Irving Fisher was perhaps the greatest economist who ever lived; he was certainly, for a time, the
most famous economist in the world. These days, however, the few people who remember Fisher’s
name know just one thing about him: that late in 1929, he announced that “Stock prices have
reached what looks like a permanently high plateau.” The Wall Street crash began a couple of weeks
later, wiping 89 per cent off the value of shares. Irving Fisher had been a rich man but lost both his
fortune and his reputation.
I draw two lessons from the sad story of Irving Fisher.
The first that economists should be wary about making forecasts and everyone else should be wary
about requesting them.
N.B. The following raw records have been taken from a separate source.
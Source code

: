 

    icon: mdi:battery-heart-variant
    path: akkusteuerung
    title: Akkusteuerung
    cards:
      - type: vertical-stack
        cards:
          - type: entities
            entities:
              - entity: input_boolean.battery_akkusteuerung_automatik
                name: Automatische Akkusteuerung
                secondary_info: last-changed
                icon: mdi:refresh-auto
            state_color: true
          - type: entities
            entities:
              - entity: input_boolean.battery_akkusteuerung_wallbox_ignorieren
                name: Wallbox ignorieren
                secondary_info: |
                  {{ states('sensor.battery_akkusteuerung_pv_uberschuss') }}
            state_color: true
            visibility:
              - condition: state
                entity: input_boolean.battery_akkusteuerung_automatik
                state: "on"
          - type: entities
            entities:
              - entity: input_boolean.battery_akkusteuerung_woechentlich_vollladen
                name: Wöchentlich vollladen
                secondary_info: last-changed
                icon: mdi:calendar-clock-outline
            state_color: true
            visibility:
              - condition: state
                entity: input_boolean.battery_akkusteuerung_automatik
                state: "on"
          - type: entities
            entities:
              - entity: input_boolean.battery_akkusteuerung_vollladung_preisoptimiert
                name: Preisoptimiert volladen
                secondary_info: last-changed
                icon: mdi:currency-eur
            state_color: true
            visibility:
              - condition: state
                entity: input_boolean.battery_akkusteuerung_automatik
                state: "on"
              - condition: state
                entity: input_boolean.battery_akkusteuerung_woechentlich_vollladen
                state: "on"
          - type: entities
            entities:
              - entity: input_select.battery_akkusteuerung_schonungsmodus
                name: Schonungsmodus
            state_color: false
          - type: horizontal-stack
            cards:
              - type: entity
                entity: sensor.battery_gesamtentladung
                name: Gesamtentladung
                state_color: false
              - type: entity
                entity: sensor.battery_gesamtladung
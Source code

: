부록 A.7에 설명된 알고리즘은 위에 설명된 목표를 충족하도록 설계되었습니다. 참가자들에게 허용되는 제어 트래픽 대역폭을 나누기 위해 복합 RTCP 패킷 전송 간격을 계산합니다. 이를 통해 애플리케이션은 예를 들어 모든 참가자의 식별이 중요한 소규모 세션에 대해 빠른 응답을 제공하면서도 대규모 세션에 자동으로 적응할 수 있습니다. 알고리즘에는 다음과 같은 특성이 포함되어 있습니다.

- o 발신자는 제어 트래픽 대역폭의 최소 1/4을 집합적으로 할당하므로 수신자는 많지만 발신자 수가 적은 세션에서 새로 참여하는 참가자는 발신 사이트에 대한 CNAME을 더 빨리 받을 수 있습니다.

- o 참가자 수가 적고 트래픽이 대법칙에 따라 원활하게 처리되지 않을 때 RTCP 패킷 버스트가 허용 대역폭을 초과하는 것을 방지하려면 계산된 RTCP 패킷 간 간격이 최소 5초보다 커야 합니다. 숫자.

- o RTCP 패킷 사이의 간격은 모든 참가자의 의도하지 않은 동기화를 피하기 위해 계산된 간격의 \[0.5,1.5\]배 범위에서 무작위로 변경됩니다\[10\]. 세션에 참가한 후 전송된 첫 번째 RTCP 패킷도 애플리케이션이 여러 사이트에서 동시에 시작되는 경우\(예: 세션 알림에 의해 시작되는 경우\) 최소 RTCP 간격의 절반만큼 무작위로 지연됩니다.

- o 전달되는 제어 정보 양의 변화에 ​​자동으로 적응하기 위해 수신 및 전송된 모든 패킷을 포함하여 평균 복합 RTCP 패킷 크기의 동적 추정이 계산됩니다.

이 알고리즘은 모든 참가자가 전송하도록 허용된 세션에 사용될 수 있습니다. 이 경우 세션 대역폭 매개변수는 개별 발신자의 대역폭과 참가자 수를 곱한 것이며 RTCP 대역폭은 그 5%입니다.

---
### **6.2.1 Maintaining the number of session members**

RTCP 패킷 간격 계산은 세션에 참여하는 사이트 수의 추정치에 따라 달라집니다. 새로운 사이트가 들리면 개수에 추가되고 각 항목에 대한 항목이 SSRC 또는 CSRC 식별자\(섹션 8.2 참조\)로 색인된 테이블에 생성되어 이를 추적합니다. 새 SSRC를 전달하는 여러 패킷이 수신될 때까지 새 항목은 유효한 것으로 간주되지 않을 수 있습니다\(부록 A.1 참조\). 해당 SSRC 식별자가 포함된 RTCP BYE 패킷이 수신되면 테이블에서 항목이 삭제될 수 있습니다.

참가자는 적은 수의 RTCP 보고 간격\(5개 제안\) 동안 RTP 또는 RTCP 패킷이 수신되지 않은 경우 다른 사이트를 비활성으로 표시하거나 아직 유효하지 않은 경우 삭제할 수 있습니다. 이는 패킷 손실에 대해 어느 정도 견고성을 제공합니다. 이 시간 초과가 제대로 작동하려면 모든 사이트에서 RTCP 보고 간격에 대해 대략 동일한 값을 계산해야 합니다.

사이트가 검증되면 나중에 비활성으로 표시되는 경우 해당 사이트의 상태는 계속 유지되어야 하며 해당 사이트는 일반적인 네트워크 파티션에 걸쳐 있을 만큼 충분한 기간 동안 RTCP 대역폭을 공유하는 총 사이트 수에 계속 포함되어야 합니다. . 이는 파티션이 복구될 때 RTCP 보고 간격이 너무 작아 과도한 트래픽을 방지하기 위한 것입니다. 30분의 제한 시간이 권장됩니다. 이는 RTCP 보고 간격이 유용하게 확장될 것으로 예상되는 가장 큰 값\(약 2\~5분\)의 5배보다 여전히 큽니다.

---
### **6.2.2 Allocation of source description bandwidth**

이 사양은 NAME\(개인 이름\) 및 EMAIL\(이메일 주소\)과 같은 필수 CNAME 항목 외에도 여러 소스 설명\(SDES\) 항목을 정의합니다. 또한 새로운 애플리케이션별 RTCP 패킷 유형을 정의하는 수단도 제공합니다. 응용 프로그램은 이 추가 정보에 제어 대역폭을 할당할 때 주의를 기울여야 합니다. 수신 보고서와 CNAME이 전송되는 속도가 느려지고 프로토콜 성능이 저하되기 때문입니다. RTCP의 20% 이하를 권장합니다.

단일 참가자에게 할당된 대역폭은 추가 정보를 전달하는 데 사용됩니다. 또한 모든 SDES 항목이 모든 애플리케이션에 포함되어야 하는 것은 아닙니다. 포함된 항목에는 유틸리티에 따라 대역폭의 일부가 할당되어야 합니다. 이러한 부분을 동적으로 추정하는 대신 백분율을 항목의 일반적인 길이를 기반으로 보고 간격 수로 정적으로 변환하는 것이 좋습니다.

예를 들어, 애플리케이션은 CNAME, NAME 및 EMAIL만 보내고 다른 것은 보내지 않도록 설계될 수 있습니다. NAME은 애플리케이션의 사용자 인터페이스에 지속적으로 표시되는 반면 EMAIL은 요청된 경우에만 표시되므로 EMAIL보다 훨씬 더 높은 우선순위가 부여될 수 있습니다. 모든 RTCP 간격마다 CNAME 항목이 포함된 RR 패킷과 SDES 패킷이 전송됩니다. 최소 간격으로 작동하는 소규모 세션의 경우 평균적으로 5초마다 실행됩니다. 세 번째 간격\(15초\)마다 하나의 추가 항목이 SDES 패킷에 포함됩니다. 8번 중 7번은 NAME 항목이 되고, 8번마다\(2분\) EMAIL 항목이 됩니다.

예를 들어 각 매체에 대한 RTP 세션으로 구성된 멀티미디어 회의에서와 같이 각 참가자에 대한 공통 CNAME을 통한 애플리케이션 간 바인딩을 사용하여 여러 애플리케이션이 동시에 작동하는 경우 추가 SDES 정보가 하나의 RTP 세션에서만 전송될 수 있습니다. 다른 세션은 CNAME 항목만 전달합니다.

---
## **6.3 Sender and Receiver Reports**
Fisher was a truly brilliant economist; his forecasting failure doesn’t change
that. But he should have known his limits. Economics is so much more than forecasting: it’s a way
of understanding everything from the price of a cup of coffee to how to beat climate change. I give
talks about innovation, big data, organisational change – and even how to triumph at speed dating –
and all of that is informed by economics. But please don’t ask me to tell you when interest rates will
rise.
The second lesson is that we can learn a lot from studying mistakes. Our errors can be funny or
tragic but they always offer lessons. One of my talks discusses Piper Alpha, a horrendous accident
in the North Sea – and draws lessons for reform of the banking sector. Another looks at the way the
US army gradually learned from its mistakes in Iraq – and the unexpected source of that impetus for
change. But I also discuss what we can learn from the mistakes people make when they play “Deal or
No Deal”, the TV game show.
It is possible to see into the future – at least sometimes – but the latest psychological research
shows that one of the key tools for any forecaster is the ability to face up to his own mistakes. That’s
terribly hard, as Irving Fisher demonstrated by borrowing more and more money to bet on a stock
market revival that never came.
Fisher’s academic rival, John Maynard Keynes, also failed to foresee the crash – yet he died a
millionaire. How? Well, Keynes famously remarked that “when my information changes, I alter my
conclusions. What do you do?” If only he’d taught that lesson to Irving Fisher.